EXCERPTED RECORDS START

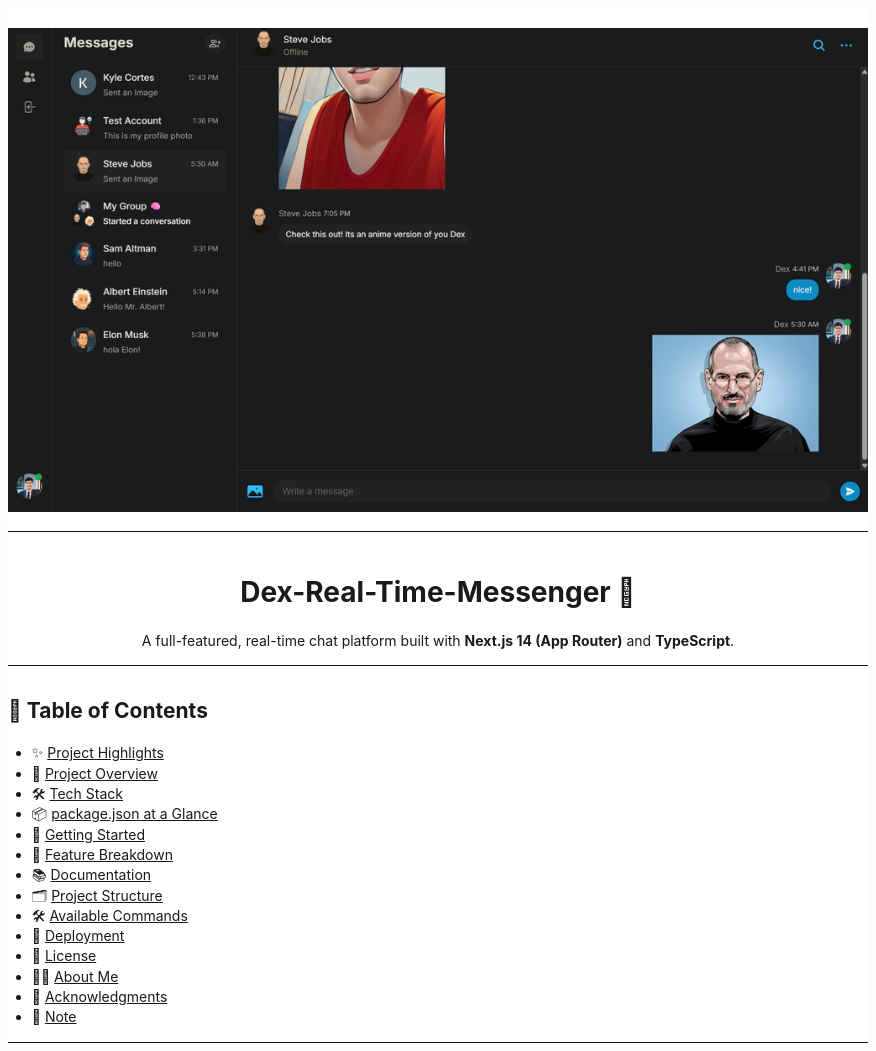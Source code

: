<div align="center">
  <br />
    <a href="https://dex-messenger.vercel.app/" target="_blank">
      <kbd><img src="./public/images/project-banner.png" alt="Project Banner"></kbd>
    </a>
  <br />

---

# Dex-Real-Time-Messenger 📨

A full-featured, real-time chat platform built with **Next.js 14 (App Router)** and **TypeScript**.

</div>

---

## 📑 Table of Contents

- ✨ [Project Highlights](#project-highlights)
- 📌 [Project Overview](#project-overview)
- 🛠️ [Tech Stack](#tech-stack)
- 📦 [package.json at a Glance](#packagejson-at-a-glance)
- 🚀 [Getting Started](#getting-started)
- 🧩 [Feature Breakdown](#feature-breakdown)
- 📚 [Documentation](#documentation)
- 🗂️ [Project Structure](#project-structure)
- 🛠️ [Available Commands](#available-commands)
- 🚢 [Deployment](#deployment)
- 📜 [License](#license)
- 👨‍💻 [About Me](#about-me)
- 🙏 [Acknowledgments](#acknowledgments)
- 📌 [Note](#note)

---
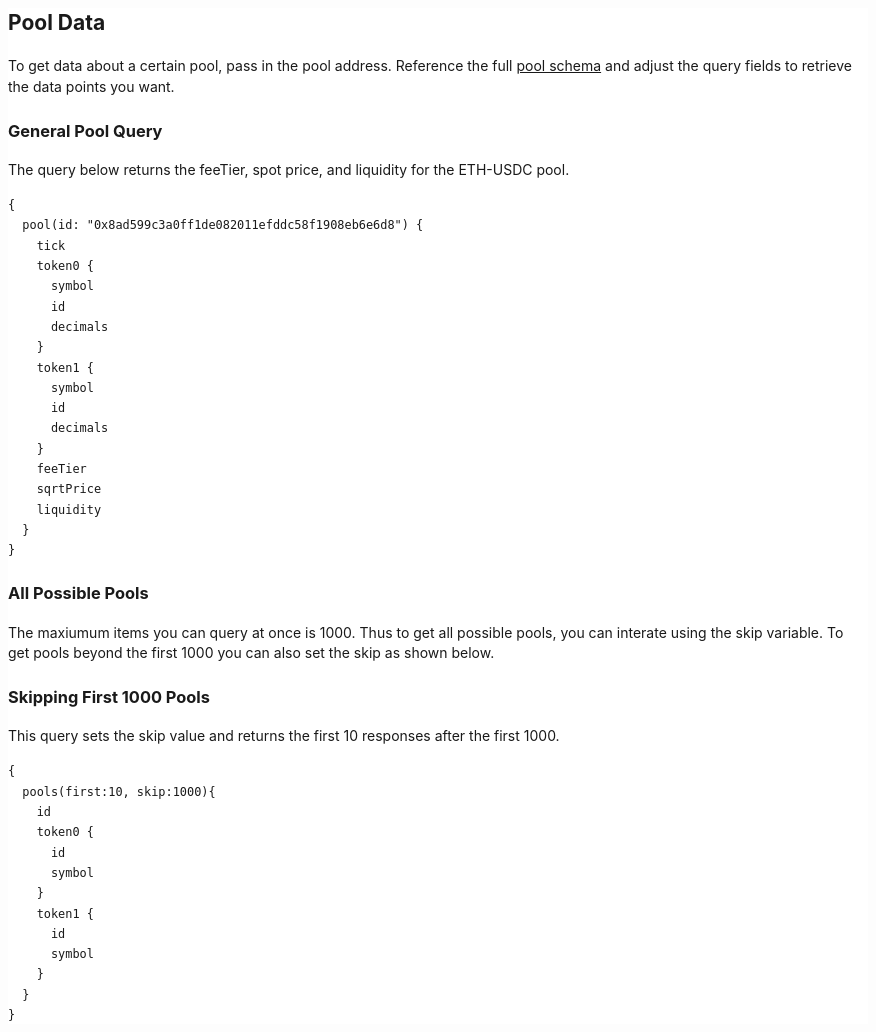 ## Pool Data

To get data about a certain pool, pass in the pool address. Reference the full [pool schema](https://github.com/Uniswap/v3-subgraph/blob/main/schema.graphql#L75) and adjust the query fields to retrieve the data points you want.

### General Pool Query

The query below returns the feeTier, spot price, and liquidity for the ETH-USDC pool.

```
{
  pool(id: "0x8ad599c3a0ff1de082011efddc58f1908eb6e6d8") {
    tick
    token0 {
      symbol
      id
      decimals
    }
    token1 {
      symbol
      id
      decimals
    }
    feeTier
    sqrtPrice
    liquidity
  }
}
```

### All Possible Pools

The maxiumum items you can query at once is 1000. Thus to get all possible pools, you can interate using the skip variable. To get pools beyond the first 1000 you can also set the skip as shown below.

### Skipping First 1000 Pools

This query sets the skip value and returns the first 10 responses after the first 1000.

```
{
  pools(first:10, skip:1000){
    id
    token0 {
      id
      symbol
    }
    token1 {
      id
      symbol
    }
  }
}
```
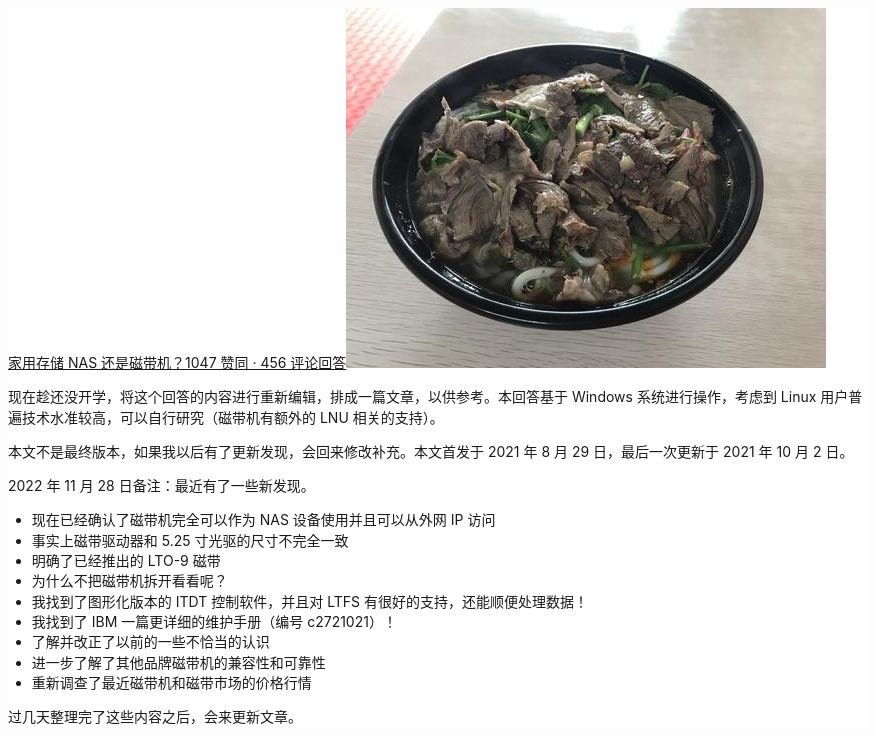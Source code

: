 [家用存储 NAS 还是磁带机？1047 赞同 · 456 评论回答![](media/v2-ce34c879e9084cb9e2cf5941542b9baf_180x120.jpg)](https://www.zhihu.com/question/63225497/answer/2060807952)

现在趁还没开学，将这个回答的内容进行重新编辑，排成一篇文章，以供参考。本回答基于 Windows 系统进行操作，考虑到 Linux 用户普遍技术水准较高，可以自行研究（磁带机有额外的 LNU 相关的支持）。

本文不是最终版本，如果我以后有了更新发现，会回来修改补充。本文首发于 2021 年 8 月 29 日，最后一次更新于 2021 年 10 月 2 日。

2022 年 11 月 28 日备注：最近有了一些新发现。

- 现在已经确认了磁带机完全可以作为 NAS 设备使用并且可以从外网 IP 访问
- 事实上磁带驱动器和 5.25 寸光驱的尺寸不完全一致
- 明确了已经推出的 LTO-9 磁带
- 为什么不把磁带机拆开看看呢？
- 我找到了图形化版本的 ITDT 控制软件，并且对 LTFS 有很好的支持，还能顺便处理数据！
- 我找到了 IBM 一篇更详细的维护手册（编号 c2721021）！
- 了解并改正了以前的一些不恰当的认识
- 进一步了解了其他品牌磁带机的兼容性和可靠性
- 重新调查了最近磁带机和磁带市场的价格行情

过几天整理完了这些内容之后，会来更新文章。
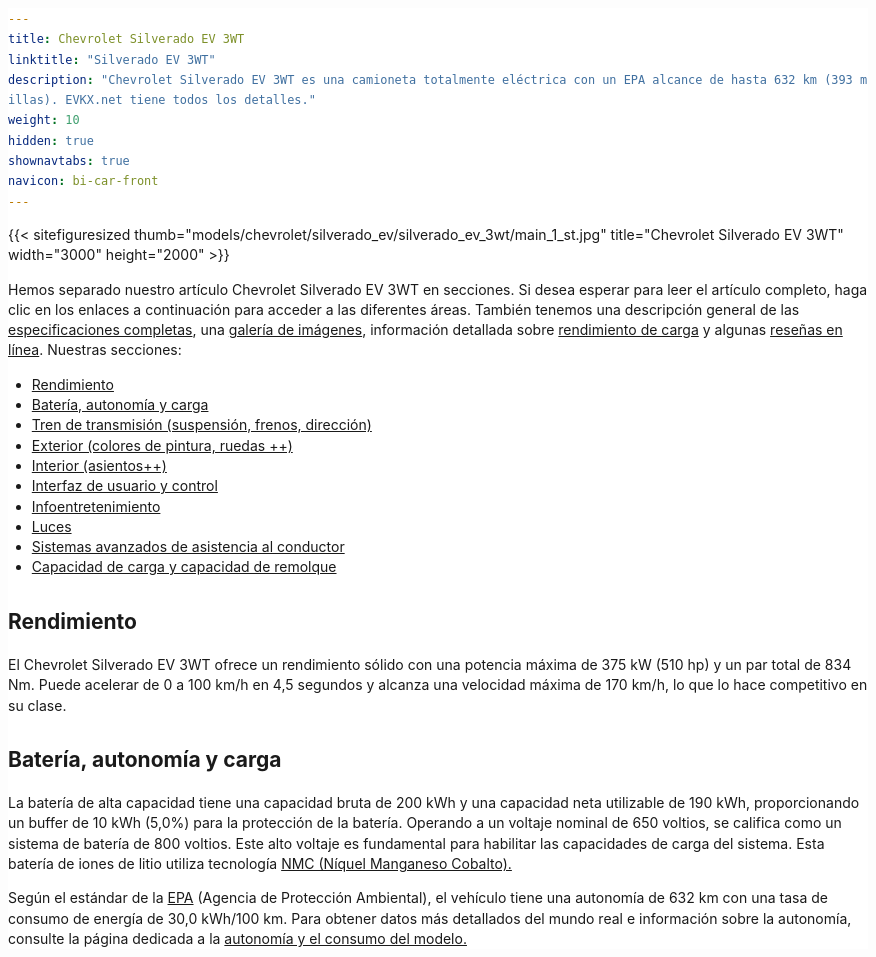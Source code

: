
 ```yaml
---
title: Chevrolet Silverado EV 3WT
linktitle: "Silverado EV 3WT"
description: "Chevrolet Silverado EV 3WT es una camioneta totalmente eléctrica con un EPA alcance de hasta 632 km (393 millas). EVKX.net tiene todos los detalles."
weight: 10
hidden: true
shownavtabs: true
navicon: bi-car-front
---
```



{{< sitefiguresized thumb="models/chevrolet/silverado_ev/silverado_ev_3wt/main_1_st.jpg" title="Chevrolet Silverado EV 3WT" width="3000" height="2000"  >}}

Hemos separado nuestro artículo Chevrolet Silverado EV 3WT en secciones. Si desea esperar para leer el artículo completo, haga clic en los enlaces a continuación para acceder a las diferentes áreas. También tenemos una descripción general de las [especificaciones completas](specifications/), una [galería de imágenes](gallery/), información detallada sobre [rendimiento de carga](chargingcurve/) y algunas [reseñas en línea](reviews/). Nuestras secciones:

- [Rendimiento](#rendimiento)
- [Batería, autonomía y carga](#batería-autonomía-y-carga)
- [Tren de transmisión (suspensión, frenos, dirección)](#tren-de-transmisión)
- [Exterior (colores de pintura, ruedas ++)](#exterior)
- [Interior (asientos++)](#interior)
- [Interfaz de usuario y control](#interfaz-de-usuario-y-control)
- [Infoentretenimiento](#infoentretenimiento)
- [Luces](#luces)
- [Sistemas avanzados de asistencia al conductor](#sistemas-avanzados-de-asistencia-al-conductor)
- [Capacidad de carga y capacidad de remolque](#capacidad-de-carga-y-capacidad-de-remolque)

## Rendimiento

El Chevrolet Silverado EV 3WT ofrece un rendimiento sólido con una potencia máxima de 375 kW (510 hp) y un par total de 834 Nm. Puede acelerar de 0 a 100 km/h en 4,5 segundos y alcanza una velocidad máxima de 170 km/h, lo que lo hace competitivo en su clase.

## Batería, autonomía y carga

La batería de alta capacidad tiene una capacidad bruta de 200 kWh y una capacidad neta utilizable de 190 kWh, proporcionando un buffer de 10 kWh (5,0%) para la protección de la batería. Operando a un voltaje nominal de 650 voltios, se califica como un sistema de batería de 800 voltios. Este alto voltaje es fundamental para habilitar las capacidades de carga del sistema. Esta batería de iones de litio utiliza tecnología [NMC (Níquel Manganeso Cobalto).](../../../../technology/battery/cellchemistry/#óxidos-de-litio-níquel-manganeso-y-cobalto-nmc)

Según el estándar de la [EPA](../../../../guides/understandingrange/epa/) (Agencia de Protección Ambiental), el vehículo tiene una autonomía de 632 km con una tasa de consumo de energía de 30,0 kWh/100 km. Para obtener datos más detallados del mundo real e información sobre la autonomía, consulte la página dedicada a la [autonomía y el consumo del modelo.](rangeandconsumption/)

EXCERPTED RECORDS END

» THE TASK
Please return the full listing exactly as given, with the images left out.

» RESPONSE TO THE EXERCISE
Source code

:<div align="center">
  <br />
    <a href="https://dex-messenger.vercel.app/" target="_blank">
      <kbd><img src="./public/images/project-banner.png" alt="Project Banner"></kbd>
    </a>
  <br />

---

# Dex-Real-Time-Messenger 📨

A full-featured, real-time chat platform built with **Next.js 14 (App Router)** and **TypeScript**.

</div>

---

## 📑 Table of Contents

- ✨ [Project Highlights](#project-highlights)
- 📌 [Project Overview](#project-overview)
- 🛠️ [Tech Stack](#tech-stack)
- 📦 [package.json at a Glance](#packagejson-at-a-glance)
- 🚀 [Getting Started](#getting-started)
- 🧩 [Feature Breakdown](#feature-breakdown)
- 📚 [Documentation](#documentation)
- 🗂️ [Project Structure](#project-structure)
- 🛠️ [Available Commands](#available-commands)
- 🚢 [Deployment](#deployment)
- 📜 [License](#license)
- 👨‍💻 [About Me](#about-me)
- 🙏 [Acknowledgments](#acknowledgments)
- 📌 [Note](#note)

---
 ## Pool Data

To get data about a certain pool, pass in the pool address. Reference the full [pool schema](https://github.com/Uniswap/v3-subgraph/blob/main/schema.graphql#L75) and adjust the query fields to retrieve the data points you want.

### General Pool Query

The query below returns the feeTier, spot price, and liquidity for the ETH-USDC pool.

```
{
  pool(id: "0x8ad599c3a0ff1de082011efddc58f1908eb6e6d8") {
    tick
    token0 {
      symbol
      id
      decimals
    }
    token1 {
      symbol
      id
      decimals
    }
    feeTier
    sqrtPrice
    liquidity
  }
}
```

### All Possible Pools

The maxiumum items you can query at once is 1000. Thus to get all possible pools, you can interate using the skip variable. To get pools beyond the first 1000 you can also set the skip as shown below.

### Skipping First 1000 Pools

This query sets the skip value and returns the first 10 responses after the first 1000.

```
{
  pools(first:10, skip:1000){
    id
    token0 {
      id
      symbol
    }
    token1 {
      id
      symbol
    }
  }
}
```
Source code

: [家用存储 NAS 还是磁带机？1047 赞同 · 456 评论回答![](media/v2-ce34c879e9084cb9e2cf5941542b9baf_180x120.jpg)](https://www.zhihu.com/question/63225497/answer/2060807952)

现在趁还没开学，将这个回答的内容进行重新编辑，排成一篇文章，以供参考。本回答基于 Windows 系统进行操作，考虑到 Linux 用户普遍技术水准较高，可以自行研究（磁带机有额外的 LNU 相关的支持）。

本文不是最终版本，如果我以后有了更新发现，会回来修改补充。本文首发于 2021 年 8 月 29 日，最后一次更新于 2021 年 10 月 2 日。

2022 年 11 月 28 日备注：最近有了一些新发现。

- 现在已经确认了磁带机完全可以作为 NAS 设备使用并且可以从外网 IP 访问
- 事实上磁带驱动器和 5.25 寸光驱的尺寸不完全一致
- 明确了已经推出的 LTO-9 磁带
- 为什么不把磁带机拆开看看呢？
- 我找到了图形化版本的 ITDT 控制软件，并且对 LTFS 有很好的支持，还能顺便处理数据！
- 我找到了 IBM 一篇更详细的维护手册（编号 c2721021）！
- 了解并改正了以前的一些不恰当的认识
- 进一步了解了其他品牌磁带机的兼容性和可靠性
- 重新调查了最近磁带机和磁带市场的价格行情

过几天整理完了这些内容之后，会来更新文章。
Source code

:
 ```yaml
---
title: Chevrolet Silverado EV 3WT
linktitle: "Silverado EV 3WT"
description: "Chevrolet Silverado EV 3WT es una camioneta totalmente eléctrica con un EPA alcance de hasta 632 km (393 millas). EVKX.net tiene todos los detalles."
weight: 10
hidden: true
shownavtabs: true
navicon: bi-car-front
---
```



{{< sitefiguresized thumb="models/chevrolet/silverado_ev/silverado_ev_3wt/main_1_st.jpg" title="Chevrolet Silverado EV 3WT" width="3000" height="2000"  >}}

Hemos separado nuestro artículo Chevrolet Silverado EV 3WT en secciones. Si desea esperar para leer el artículo completo, haga clic en los enlaces a continuación para acceder a las diferentes áreas. También tenemos una descripción general de las [especificaciones completas](specifications/), una [galería de imágenes](gallery/), información detallada sobre [rendimiento de carga](chargingcurve/) y algunas [reseñas en línea](reviews/). Nuestras secciones:

- [Rendimiento](#rendimiento)
- [Batería, autonomía y carga](#batería-autonomía-y-carga)
- [Tren de transmisión (suspensión, frenos, dirección)](#tren-de-transmisión)
- [Exterior (colores de pintura, ruedas ++)](#exterior)
- [Interior (asientos++)](#interior)
- [Interfaz de usuario y control](#interfaz-de-usuario-y-control)
- [Infoentretenimiento](#infoentretenimiento)
- [Luces](#luces)
- [Sistemas avanzados de asistencia al conductor](#sistemas-avanzados-de-asistencia-al-conductor)
- [Capacidad de carga y capacidad de remolque](#capacidad-de-carga-y-capacidad-de-remolque)

## Rendimiento

El Chevrolet Silverado EV 3WT ofrece un rendimiento sólido con una potencia máxima de 375 kW (510 hp) y un par total de 834 Nm. Puede acelerar de 0 a 100 km/h en 4,5 segundos y alcanza una velocidad máxima de 170 km/h, lo que lo hace competitivo en su clase.

## Batería, autonomía y carga

La batería de alta capacidad tiene una capacidad bruta de 200 kWh y una capacidad neta utilizable de 190 kWh, proporcionando un buffer de 10 kWh (5,0%) para la protección de la batería. Operando a un voltaje nominal de 650 voltios, se califica como un sistema de batería de 800 voltios. Este alto voltaje es fundamental para habilitar las capacidades de carga del sistema. Esta batería de iones de litio utiliza tecnología [NMC (Níquel Manganeso Cobalto).](../../../../technology/battery/cellchemistry/#óxidos-de-litio-níquel-manganeso-y-cobalto-nmc)

Según el estándar de la [EPA](../../../../guides/understandingrange/epa/) (Agencia de Protección Ambiental), el vehículo tiene una autonomía de 632 km con una tasa de consumo de energía de 30,0 kWh/100 km. Para obtener datos más detallados del mundo real e información sobre la autonomía, consulte la página dedicada a la [autonomía y el consumo del modelo.](rangeandconsumption/)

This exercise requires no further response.